O filme, todavia, vai muito além do mero relato do dia do crime ou de suas causas imediatas. Trata-se de uma abordagem que ajuda a jogar luz sobre uma série de origens – no sentido que Hannah Arendt empresta ao termo, ou seja, não simples causas, mas antecedentes mais complexos – da tragédia atual no Oriente Médio.
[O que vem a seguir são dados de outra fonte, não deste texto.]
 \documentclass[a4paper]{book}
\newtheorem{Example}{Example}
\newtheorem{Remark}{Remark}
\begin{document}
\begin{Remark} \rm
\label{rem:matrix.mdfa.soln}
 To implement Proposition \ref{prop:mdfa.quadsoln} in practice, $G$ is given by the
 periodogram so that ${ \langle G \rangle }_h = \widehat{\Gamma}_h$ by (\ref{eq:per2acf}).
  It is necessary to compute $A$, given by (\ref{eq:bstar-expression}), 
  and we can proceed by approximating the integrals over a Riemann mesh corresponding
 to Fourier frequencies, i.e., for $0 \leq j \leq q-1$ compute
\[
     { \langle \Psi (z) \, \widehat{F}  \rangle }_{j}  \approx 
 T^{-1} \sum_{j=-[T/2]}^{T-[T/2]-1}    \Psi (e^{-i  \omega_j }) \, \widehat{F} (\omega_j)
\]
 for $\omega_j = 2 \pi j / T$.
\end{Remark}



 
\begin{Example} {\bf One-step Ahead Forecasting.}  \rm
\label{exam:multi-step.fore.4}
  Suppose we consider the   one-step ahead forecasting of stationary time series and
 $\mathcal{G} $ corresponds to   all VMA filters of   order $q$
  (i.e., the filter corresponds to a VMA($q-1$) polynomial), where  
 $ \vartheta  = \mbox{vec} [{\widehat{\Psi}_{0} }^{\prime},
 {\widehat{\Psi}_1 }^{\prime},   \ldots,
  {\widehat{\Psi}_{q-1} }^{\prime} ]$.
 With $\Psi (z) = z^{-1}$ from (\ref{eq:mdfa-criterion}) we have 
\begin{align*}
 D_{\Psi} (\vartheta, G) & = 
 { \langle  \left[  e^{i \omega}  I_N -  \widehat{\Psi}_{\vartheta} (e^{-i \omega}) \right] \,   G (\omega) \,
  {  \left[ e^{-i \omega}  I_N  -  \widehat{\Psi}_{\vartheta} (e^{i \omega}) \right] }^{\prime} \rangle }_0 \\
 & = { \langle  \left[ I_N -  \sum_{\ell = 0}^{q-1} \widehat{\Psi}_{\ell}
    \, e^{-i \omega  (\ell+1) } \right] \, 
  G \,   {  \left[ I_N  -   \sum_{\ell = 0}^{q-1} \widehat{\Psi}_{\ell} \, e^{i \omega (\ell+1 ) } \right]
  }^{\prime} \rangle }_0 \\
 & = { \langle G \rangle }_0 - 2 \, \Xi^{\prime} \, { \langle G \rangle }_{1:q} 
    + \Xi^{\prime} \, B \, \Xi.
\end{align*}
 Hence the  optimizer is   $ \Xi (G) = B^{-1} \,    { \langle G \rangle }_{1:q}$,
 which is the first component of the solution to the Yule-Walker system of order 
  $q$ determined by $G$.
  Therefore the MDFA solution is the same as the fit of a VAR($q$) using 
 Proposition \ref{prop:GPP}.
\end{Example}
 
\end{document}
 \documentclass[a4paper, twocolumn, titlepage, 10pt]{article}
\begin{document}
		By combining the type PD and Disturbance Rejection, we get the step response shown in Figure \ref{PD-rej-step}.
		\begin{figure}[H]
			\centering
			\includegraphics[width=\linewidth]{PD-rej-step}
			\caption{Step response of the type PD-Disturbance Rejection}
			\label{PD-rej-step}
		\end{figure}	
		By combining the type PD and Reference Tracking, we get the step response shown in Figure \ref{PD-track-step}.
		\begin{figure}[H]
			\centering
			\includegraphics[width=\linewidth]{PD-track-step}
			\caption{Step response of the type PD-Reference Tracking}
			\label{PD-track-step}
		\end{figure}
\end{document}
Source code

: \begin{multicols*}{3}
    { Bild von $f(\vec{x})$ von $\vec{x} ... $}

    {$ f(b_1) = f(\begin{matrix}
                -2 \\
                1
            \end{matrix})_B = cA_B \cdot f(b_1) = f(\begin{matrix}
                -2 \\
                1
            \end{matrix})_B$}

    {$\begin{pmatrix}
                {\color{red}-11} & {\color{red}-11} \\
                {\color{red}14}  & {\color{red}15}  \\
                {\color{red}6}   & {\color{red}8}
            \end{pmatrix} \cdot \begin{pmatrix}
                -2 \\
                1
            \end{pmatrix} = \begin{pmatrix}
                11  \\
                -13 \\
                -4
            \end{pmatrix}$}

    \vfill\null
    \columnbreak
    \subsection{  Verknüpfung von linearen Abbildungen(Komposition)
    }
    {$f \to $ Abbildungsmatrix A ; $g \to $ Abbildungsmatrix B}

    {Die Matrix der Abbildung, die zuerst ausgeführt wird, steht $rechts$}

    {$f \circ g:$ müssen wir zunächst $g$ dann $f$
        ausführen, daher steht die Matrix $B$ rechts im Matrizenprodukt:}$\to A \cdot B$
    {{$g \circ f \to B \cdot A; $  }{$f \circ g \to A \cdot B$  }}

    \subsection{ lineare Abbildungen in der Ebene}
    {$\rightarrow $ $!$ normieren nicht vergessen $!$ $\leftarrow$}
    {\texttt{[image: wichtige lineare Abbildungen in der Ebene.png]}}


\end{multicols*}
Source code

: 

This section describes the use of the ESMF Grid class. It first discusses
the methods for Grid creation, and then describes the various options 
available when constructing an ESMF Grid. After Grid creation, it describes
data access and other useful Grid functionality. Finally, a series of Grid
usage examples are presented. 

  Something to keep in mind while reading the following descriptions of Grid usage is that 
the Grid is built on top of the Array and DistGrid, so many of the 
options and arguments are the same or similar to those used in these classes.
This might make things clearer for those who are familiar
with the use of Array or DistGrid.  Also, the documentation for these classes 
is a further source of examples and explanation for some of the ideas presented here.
Yitzhak Rabin e Yasser Arafat durante a assinatura dos Acordos de Oslo em 1993

Nesse sentido, uma cena em especial merece menção. Para apurar se houve falhas dos órgãos de segurança no dia do assassinato, uma espécie de comitê de juristas foi constituído. Seus membros têm em geral uma postura típica da burocracia estatal que bem conhecemos: são legalistas e defendem que o comitê se limite estritamente às suas atribuições. Uma assessora do comitê, no entanto, faz um alerta relevante. Segundo ela, não é possível compreender o crime – e os erros que levaram a ele – sem entender o processo histórico em curso desde pelo menos 1967.

Nesse ano, Israel, numa guerra que durou apenas seis dias, derrotou diversos países árabes e ampliou de modo expressivo seus domínios. Essa vitória foi interpretada em termos teológicos por uma parcela da comunidade judaica. Inicialmente restrito a ultraortodoxos fanatizados, tal setor não foi levado a sério ou combatido. Mas com a ascensão da direita ao poder nos anos 1970 – uma novidade para o então jovem país, que desde sua fundação fora governado pelo Partido Trabalhista – essa visão ultraortodoxa, que não reconhece a existência dos palestinos ou os concebe como um povo inferior a ser colonizado, ganha força e estímulo do próprio Estado.

A ocupação de terras palestinas por colonos judeus (figuras cujas mentes são, com sinal invertido, em tudo semelhantes às mentes do Hamas) salta a centenas de milhares ao longo dos anos. Essa política leva a uma escalada da tensão e do ódio, seja entre israelenses e palestinos, seja internamente à sociedade israelense.

Em suma, a própria democracia de Israel – única democracia constitucional do Oriente Médio, como se orgulham os israelenses – resta fragilizada por atos tolerados (e estimulados) pelo Estado. E esse processo de fragilização – iniciado lá em 1967 por um número limitado de extremistas, segundo a sagaz observação da assessora do comitê – hoje segue em pleno curso, sob um governo que, no plano interno, avança sobre a independência do Poder Judiciário e, no plano externo, viola sistematicamente o Direito Internacional Humanitário.

Enfim, das inúmeras lições da morte de Yitzhak Rabin e da tragédia em curso em Gaza, a mais óbvia é: a democracia constitucional não pode ser um pacto suicida. Não se pode menosprezar ou tolerar fanáticos – de qualquer credo – cujo projeto seja abolir a própria democracia e a diversidade humana.